§ **ASSIGNMENT**: Would you extract the whole listing below and retype it exactly?
# # # #
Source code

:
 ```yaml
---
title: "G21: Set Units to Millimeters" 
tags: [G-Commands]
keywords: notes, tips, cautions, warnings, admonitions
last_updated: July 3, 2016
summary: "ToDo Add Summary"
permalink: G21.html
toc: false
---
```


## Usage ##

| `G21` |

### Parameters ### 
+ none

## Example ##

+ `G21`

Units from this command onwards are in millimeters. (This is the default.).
# # # #
§ **SOLUTION BELOW**:
Source code

:
 ```yaml
---
title: "G21: Set Units to Millimeters" 
tags: [G-Commands]
keywords: notes, tips, cautions, warnings, admonitions
last_updated: July 3, 2016
summary: "ToDo Add Summary"
permalink: G21.html
toc: false
---
```


## Usage ##

| `G21` |

### Parameters ### 
+ none

## Example ##

+ `G21`

Units from this command onwards are in millimeters. (This is the default.).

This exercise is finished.